31st July Our quick-start guide for first-principles modelling of point defects has been published in JPhys Energy. The paper is Open Access and available here.
1st June Today is my first official day as a Vice-Chancellor’s fellow at Northumbria University. I’m on maternity leave until October, but happy to stop thinking about baby Robin for a little while and attend the online induction events. With lots of events moving online it’s been easy for me to keep a toe in the academic waters.
17th March I have been awarded the Thomas Young Centre at Imperial prize: “An annual award to the student who has demonstrated the most important and innovative contribution to research in the Theory and Simulation of Materials”. A special thanks to the Walsh group post-docs who worked with and supported me through my PhD (including Jarvist Frost, Jonathan Skelton, Sunghyun Kim, Ji-Sang Park and Samantha Hood). I think the prize money should be spent on thousands of Lindt Lindor chocolates.
13th January I have been awarded the degree of Doctor of Philosophy! It’s been the most productive four years of my life, and very enjoyable to boot: a huge thanks to my supervisor Prof. Aron Walsh and his team at Imperial College London.
1st January I’m currently on maternity leave until October 2020 - wish me luck!
25th November I’m happy to announce that I will be joining Northumbria University as a Vice-Chancellor’s fellow in the department of Mathematics, Physics and Electrical Engineering, and aligned with the EPSRC Centre for Doctoral Training in Renewable Energy Northeast Universities. I’m very excited to see what future research projects and collaborations will bring!
14th November Today I’m teaching version control using Git at Imperial College London. It’s fully booked but you can follow the material yourself using the course webpage which is here and the slides which are here.
5th October From the 5th October until the 9th of November I will be visiting the Laboratory for Materials and Structures at the Tokyo Institute of Technology. We hope to develop software for the high-throughput calculation of non-radiative recombination rates, and builds on the CarrierCapture software developed by the Walsh group at Imperial.
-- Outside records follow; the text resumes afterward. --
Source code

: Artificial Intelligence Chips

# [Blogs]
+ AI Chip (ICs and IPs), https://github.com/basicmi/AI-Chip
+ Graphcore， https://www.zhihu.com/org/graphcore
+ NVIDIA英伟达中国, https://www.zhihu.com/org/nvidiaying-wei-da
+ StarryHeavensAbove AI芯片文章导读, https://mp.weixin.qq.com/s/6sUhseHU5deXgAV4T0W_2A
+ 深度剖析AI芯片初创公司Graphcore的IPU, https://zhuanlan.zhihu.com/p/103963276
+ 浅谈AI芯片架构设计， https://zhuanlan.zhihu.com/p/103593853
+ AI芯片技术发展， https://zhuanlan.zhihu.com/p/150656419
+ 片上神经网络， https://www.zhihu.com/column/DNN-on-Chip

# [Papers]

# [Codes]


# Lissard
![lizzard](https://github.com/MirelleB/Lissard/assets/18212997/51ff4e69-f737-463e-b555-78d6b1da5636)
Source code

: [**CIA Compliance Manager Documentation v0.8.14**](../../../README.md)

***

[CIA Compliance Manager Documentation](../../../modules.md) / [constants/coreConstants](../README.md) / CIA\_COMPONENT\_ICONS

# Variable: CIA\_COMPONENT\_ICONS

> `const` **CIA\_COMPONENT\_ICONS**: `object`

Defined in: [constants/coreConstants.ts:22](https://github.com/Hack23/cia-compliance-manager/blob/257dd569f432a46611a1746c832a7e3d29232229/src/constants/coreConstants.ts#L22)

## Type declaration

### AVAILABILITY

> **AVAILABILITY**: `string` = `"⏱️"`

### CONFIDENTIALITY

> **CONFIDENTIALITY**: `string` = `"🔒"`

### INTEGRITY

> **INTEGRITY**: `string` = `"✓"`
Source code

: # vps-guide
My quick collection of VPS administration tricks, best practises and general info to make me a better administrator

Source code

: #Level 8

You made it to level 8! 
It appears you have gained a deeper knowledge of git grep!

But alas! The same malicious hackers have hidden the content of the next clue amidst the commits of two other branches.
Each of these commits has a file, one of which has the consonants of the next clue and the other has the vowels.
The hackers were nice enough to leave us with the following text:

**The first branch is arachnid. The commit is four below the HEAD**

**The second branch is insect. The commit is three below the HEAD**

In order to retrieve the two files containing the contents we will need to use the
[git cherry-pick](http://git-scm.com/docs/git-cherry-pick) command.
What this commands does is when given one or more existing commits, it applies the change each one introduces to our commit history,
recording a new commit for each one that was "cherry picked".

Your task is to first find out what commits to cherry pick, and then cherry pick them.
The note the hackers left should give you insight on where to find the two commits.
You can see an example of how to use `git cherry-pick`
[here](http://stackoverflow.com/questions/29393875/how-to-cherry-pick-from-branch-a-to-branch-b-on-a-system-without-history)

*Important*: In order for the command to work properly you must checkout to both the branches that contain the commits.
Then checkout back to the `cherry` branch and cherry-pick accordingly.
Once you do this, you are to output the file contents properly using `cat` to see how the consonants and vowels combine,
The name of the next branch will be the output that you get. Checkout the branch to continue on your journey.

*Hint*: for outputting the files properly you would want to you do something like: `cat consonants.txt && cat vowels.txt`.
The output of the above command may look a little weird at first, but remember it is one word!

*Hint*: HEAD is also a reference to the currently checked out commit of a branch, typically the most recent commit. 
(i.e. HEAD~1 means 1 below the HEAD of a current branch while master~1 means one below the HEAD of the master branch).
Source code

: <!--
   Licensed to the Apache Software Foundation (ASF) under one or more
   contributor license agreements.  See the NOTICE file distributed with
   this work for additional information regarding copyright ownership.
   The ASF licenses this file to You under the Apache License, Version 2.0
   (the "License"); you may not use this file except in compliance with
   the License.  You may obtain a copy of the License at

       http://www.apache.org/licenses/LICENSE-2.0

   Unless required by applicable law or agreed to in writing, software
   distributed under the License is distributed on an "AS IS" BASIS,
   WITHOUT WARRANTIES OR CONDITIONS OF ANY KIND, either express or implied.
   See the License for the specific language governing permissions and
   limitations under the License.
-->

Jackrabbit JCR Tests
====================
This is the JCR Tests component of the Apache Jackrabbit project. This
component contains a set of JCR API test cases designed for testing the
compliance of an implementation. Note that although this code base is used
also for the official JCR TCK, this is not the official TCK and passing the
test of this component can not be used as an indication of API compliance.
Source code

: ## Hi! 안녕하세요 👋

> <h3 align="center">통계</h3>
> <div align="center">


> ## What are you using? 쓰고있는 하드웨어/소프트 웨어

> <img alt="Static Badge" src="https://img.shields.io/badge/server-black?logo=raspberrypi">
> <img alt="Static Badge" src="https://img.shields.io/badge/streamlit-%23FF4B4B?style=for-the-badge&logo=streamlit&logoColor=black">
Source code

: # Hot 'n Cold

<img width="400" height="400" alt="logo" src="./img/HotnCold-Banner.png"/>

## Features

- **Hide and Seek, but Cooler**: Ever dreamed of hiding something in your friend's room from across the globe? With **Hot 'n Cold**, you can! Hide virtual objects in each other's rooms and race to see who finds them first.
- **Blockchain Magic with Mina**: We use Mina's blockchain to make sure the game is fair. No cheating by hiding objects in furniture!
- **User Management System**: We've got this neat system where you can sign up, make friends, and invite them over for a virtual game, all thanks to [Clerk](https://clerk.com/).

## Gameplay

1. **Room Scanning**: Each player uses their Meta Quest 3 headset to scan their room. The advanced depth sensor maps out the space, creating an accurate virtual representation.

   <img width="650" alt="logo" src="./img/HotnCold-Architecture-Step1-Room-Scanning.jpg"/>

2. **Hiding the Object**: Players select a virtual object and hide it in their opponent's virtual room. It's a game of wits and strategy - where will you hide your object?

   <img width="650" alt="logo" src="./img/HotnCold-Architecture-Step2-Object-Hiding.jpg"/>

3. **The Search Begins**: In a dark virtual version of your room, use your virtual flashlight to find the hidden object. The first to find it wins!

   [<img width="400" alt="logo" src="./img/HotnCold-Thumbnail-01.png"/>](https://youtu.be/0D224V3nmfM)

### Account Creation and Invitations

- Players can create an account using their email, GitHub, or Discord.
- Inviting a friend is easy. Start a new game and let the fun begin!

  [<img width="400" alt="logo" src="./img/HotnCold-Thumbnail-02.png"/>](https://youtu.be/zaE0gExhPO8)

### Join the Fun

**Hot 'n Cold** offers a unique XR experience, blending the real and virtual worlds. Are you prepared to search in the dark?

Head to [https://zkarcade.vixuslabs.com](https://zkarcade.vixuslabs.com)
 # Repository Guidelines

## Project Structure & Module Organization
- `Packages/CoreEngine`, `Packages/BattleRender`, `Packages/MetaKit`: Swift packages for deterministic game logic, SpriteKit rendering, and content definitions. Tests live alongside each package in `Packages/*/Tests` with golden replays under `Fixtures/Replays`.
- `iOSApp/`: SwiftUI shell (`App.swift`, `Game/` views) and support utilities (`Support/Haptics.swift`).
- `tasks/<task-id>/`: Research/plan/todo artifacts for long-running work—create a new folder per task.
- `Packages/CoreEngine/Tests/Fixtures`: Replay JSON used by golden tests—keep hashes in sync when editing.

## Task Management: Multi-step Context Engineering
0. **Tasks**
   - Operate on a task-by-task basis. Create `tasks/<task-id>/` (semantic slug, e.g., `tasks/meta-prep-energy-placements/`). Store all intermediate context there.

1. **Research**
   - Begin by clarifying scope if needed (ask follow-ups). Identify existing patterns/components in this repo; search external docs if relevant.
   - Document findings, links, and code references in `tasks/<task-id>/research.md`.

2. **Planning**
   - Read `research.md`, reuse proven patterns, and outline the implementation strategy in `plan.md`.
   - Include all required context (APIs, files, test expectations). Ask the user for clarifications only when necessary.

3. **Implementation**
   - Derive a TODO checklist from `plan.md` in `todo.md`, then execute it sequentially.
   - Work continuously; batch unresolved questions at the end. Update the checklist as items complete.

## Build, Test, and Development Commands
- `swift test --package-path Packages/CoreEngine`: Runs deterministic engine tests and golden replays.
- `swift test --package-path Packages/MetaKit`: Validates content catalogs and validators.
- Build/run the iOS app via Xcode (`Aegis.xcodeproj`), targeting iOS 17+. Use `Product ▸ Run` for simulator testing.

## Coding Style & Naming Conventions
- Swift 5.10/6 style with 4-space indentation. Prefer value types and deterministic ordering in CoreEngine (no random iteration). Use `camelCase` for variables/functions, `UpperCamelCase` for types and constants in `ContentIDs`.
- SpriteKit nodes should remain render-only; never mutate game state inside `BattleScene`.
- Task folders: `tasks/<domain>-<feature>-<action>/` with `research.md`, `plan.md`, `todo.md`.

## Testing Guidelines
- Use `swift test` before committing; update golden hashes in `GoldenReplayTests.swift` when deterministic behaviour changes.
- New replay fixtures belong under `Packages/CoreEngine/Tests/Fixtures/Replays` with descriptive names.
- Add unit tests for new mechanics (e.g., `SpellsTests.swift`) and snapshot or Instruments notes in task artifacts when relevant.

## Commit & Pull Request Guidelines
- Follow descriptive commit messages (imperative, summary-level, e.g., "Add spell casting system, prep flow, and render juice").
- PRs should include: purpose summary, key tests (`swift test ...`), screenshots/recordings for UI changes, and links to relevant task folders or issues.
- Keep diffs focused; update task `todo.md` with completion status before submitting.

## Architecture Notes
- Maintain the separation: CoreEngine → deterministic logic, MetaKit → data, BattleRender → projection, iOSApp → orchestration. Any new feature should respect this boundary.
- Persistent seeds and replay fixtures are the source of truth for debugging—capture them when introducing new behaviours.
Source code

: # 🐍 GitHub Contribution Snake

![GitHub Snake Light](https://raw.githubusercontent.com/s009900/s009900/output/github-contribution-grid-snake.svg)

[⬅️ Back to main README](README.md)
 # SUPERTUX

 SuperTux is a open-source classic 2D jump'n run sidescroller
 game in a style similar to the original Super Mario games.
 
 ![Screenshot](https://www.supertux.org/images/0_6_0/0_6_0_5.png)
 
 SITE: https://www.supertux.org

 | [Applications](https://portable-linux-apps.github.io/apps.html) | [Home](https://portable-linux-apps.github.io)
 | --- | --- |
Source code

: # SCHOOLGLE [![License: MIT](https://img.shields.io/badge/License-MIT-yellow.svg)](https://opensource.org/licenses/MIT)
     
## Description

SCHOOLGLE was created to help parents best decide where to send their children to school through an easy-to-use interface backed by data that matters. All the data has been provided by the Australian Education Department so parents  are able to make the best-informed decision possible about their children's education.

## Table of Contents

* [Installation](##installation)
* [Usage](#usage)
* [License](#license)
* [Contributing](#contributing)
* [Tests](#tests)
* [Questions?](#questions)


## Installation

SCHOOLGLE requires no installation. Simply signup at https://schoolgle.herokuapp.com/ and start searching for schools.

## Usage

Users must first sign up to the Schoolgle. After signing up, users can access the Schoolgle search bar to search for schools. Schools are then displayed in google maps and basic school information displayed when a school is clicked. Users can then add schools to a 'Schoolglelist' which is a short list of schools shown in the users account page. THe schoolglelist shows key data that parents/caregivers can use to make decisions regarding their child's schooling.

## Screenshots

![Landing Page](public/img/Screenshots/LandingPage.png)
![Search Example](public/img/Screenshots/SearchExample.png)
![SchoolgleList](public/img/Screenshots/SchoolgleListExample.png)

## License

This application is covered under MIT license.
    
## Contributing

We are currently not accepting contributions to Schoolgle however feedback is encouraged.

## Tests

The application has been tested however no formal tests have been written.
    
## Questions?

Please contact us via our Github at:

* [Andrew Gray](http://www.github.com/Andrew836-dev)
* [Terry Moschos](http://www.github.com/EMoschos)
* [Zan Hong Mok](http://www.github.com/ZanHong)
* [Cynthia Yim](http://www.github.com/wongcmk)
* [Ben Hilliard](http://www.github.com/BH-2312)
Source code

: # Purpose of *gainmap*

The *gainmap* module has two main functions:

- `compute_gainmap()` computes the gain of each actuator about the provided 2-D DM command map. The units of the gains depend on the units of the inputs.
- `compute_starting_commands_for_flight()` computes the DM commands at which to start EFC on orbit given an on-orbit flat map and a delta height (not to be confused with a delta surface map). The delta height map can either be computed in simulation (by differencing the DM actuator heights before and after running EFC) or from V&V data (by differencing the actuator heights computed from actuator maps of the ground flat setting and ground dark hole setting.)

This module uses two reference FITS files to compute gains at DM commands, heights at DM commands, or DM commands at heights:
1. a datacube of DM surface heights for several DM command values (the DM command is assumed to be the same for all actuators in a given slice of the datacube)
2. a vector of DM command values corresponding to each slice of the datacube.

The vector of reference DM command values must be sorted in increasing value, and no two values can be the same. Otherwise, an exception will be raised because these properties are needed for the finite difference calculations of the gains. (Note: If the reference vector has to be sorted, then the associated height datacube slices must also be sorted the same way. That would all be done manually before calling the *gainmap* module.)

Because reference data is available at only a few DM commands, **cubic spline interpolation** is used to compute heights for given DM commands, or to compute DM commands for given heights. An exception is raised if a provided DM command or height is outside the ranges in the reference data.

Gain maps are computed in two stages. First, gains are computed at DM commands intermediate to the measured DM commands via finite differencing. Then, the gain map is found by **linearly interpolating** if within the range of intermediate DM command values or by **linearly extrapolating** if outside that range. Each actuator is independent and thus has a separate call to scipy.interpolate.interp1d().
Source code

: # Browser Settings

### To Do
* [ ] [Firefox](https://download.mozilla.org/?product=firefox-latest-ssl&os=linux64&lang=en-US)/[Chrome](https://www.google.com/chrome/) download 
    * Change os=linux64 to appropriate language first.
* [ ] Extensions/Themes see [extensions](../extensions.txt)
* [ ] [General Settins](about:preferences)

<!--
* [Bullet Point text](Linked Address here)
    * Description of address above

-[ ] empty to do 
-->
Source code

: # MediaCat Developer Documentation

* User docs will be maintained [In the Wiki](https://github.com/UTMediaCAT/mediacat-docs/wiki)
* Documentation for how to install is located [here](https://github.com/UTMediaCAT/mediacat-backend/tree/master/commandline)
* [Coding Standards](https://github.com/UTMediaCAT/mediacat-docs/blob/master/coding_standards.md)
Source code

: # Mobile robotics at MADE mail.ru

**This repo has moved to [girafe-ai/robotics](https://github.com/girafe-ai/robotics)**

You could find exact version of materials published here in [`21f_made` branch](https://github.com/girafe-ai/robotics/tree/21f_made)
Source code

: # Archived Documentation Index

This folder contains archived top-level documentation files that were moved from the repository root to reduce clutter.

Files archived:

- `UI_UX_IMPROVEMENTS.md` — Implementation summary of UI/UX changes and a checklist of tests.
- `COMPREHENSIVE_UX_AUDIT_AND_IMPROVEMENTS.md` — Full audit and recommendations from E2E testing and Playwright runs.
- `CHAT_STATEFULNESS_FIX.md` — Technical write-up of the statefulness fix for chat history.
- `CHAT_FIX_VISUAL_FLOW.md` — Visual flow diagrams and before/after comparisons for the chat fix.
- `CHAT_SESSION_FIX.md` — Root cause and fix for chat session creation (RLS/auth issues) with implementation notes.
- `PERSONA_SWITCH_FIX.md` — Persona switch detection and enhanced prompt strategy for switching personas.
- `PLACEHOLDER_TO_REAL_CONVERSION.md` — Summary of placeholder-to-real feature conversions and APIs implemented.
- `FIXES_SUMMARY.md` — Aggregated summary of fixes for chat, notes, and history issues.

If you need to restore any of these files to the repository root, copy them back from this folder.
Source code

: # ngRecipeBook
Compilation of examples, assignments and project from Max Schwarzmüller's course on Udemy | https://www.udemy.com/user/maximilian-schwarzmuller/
1st October From the 5th of October 2019 until the 26th of January 2020 DotSpace will be exhibited at the Herbert Art Gallery and Museum, The Row Gallery and Leamington Spa Art Gallery and Museum as part of the Coventry Biennial. To accompany the exhibition I am developing a DotSpace web app (aka The Grain Generator) so that visitors can generate their own DotSpace picture - the web app can be found here. More information about the exhibition can be found here.